This question is related to AVR deprogramming itself.
We have a battery powered product using an ATMEGA644P. The application permanently runs in sleep mode and only wakes up once a second (RTC) or when one of the two external interrupt lines is triggered.
The device features a pretty simple boot-loader that is communicating over UART (using RS232 interface IC). Its just serves as a convenience method to update the firmware so that no hardware ISP programmer is required. (The boot-loader expects checksum secured telegrams)
The devices was designed with internal brown-out DISABLED because it doubles the power consumption and long battery life is mandatory (I guess that an external brown-out detection should have been used - a re-design is in work).
Every few month a device just stops working, there were NO firmware updates performed on those devices. However, after further examination, the flash contents of those devices seem to be corrupted.
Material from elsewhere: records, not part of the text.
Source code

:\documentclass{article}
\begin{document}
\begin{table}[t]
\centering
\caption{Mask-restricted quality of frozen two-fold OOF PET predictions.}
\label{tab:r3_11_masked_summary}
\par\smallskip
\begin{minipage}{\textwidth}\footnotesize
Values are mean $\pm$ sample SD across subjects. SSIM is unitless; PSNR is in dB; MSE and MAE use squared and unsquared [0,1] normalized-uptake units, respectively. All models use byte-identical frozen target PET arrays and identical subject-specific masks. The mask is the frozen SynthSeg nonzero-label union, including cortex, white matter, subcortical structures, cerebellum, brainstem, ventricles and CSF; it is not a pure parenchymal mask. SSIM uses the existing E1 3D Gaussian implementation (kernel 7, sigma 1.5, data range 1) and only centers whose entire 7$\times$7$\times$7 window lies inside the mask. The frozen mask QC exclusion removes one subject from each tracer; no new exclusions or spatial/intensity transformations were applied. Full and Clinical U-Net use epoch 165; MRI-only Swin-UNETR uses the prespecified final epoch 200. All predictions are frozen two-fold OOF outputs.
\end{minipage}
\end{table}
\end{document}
Furthermore, the batteries of some of those devices were still good, but I don't want to rule out some kind of under-voltage situation.
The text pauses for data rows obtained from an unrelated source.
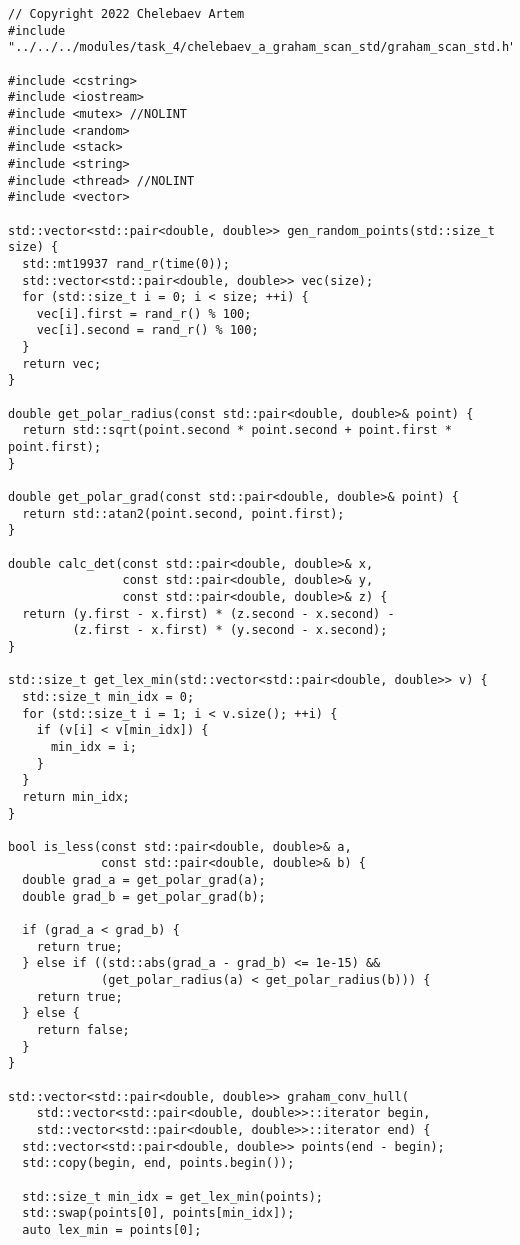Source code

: \documentclass{report}
\begin{document}
\begin{lstlisting}
// Copyright 2022 Chelebaev Artem
#include "../../../modules/task_4/chelebaev_a_graham_scan_std/graham_scan_std.h"

#include <cstring>
#include <iostream>
#include <mutex> //NOLINT
#include <random>
#include <stack>
#include <string>
#include <thread> //NOLINT
#include <vector>

std::vector<std::pair<double, double>> gen_random_points(std::size_t size) {
  std::mt19937 rand_r(time(0));
  std::vector<std::pair<double, double>> vec(size);
  for (std::size_t i = 0; i < size; ++i) {
    vec[i].first = rand_r() % 100;
    vec[i].second = rand_r() % 100;
  }
  return vec;
}

double get_polar_radius(const std::pair<double, double>& point) {
  return std::sqrt(point.second * point.second + point.first * point.first);
}

double get_polar_grad(const std::pair<double, double>& point) {
  return std::atan2(point.second, point.first);
}

double calc_det(const std::pair<double, double>& x,
                const std::pair<double, double>& y,
                const std::pair<double, double>& z) {
  return (y.first - x.first) * (z.second - x.second) -
         (z.first - x.first) * (y.second - x.second);
}

std::size_t get_lex_min(std::vector<std::pair<double, double>> v) {
  std::size_t min_idx = 0;
  for (std::size_t i = 1; i < v.size(); ++i) {
    if (v[i] < v[min_idx]) {
      min_idx = i;
    }
  }
  return min_idx;
}

bool is_less(const std::pair<double, double>& a,
             const std::pair<double, double>& b) {
  double grad_a = get_polar_grad(a);
  double grad_b = get_polar_grad(b);

  if (grad_a < grad_b) {
    return true;
  } else if ((std::abs(grad_a - grad_b) <= 1e-15) &&
             (get_polar_radius(a) < get_polar_radius(b))) {
    return true;
  } else {
    return false;
  }
}

std::vector<std::pair<double, double>> graham_conv_hull(
    std::vector<std::pair<double, double>>::iterator begin,
    std::vector<std::pair<double, double>>::iterator end) {
  std::vector<std::pair<double, double>> points(end - begin);
  std::copy(begin, end, points.begin());

  std::size_t min_idx = get_lex_min(points);
  std::swap(points[0], points[min_idx]);
  auto lex_min = points[0];


\end{lstlisting}
\end{document}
This is a comparison of the original flash contents (left) to the corrupted contents (right):
- A corrupted block always consists of at least one flash page (256 bytes) and is page aligned. In other words: Only whole pages are affected, not single bytes.
- Corrupted content reads 0xFF most of the time, but may also contain some other values or be completely "random".
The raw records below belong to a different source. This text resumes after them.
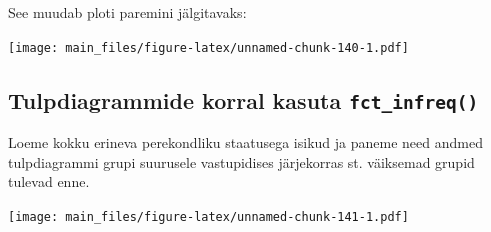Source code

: \documentclass[]{book}
\newenvironment{Shaded}{\begin{snugshade}}{\end{snugshade}}
\newcommand{\KeywordTok}[1]{\textcolor[rgb]{0.13,0.29,0.53}{\textbf{#1}}}
\newcommand{\DataTypeTok}[1]{\textcolor[rgb]{0.13,0.29,0.53}{#1}}
\newcommand{\StringTok}[1]{\textcolor[rgb]{0.31,0.60,0.02}{#1}}
\newcommand{\OperatorTok}[1]{\textcolor[rgb]{0.81,0.36,0.00}{\textbf{#1}}}
\newcommand{\NormalTok}[1]{#1}
\begin{document}
See muudab ploti paremini jälgitavaks:

\begin{Shaded}
\end{Shaded}

\texttt{[image: main\_files/figure-latex/unnamed-chunk-140-1.pdf]}

\subsection{\texorpdfstring{Tulpdiagrammide korral kasuta
\texttt{fct\_infreq()}}{Tulpdiagrammide korral kasuta fct\_infreq()}}\label{tulpdiagrammide-korral-kasuta-fct_infreq}

Loeme kokku erineva perekondliku staatusega isikud ja paneme need andmed
tulpdiagrammi grupi suurusele vastupidises järjekorras st. väiksemad
grupid tulevad enne.

\begin{Shaded}
\end{Shaded}

\texttt{[image: main\_files/figure-latex/unnamed-chunk-141-1.pdf]}


\end{document}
- The small bar on the left side of the image shows all affected areas. For this device, its about one tenth of the total flash contents.
- We had one device where only a single page was affected.
It is totally plausible that an under-voltage condition while writing the flash memory can corrupt flash contents. However, this would mean that some flash sensitive instructions have to be executed.
Maybe the controller is randomly restarting due to under-voltage and the boot-loader code is acting entirely unpredictable during this time. To quote some guy from another forum regarding under-voltage:
"It is not only random instructions from flash being executed, but random instructions period (there is no guarantee that the code from flash will be read & interpreted correctly). Along with this other parts of the mcu may not behave as designed, including protection mechanisms."
Do you think the "random behavior during under-voltage and executing some instructions changing data in flash pages" - explanation is sound? If that is the case, why don't we see this kind of errors all the time just as a cause of some software issues (stack overflow, invalid pointers).
Do you have any other ideas what could cause this kind of corruption? Could this be caused by EMI/ESD?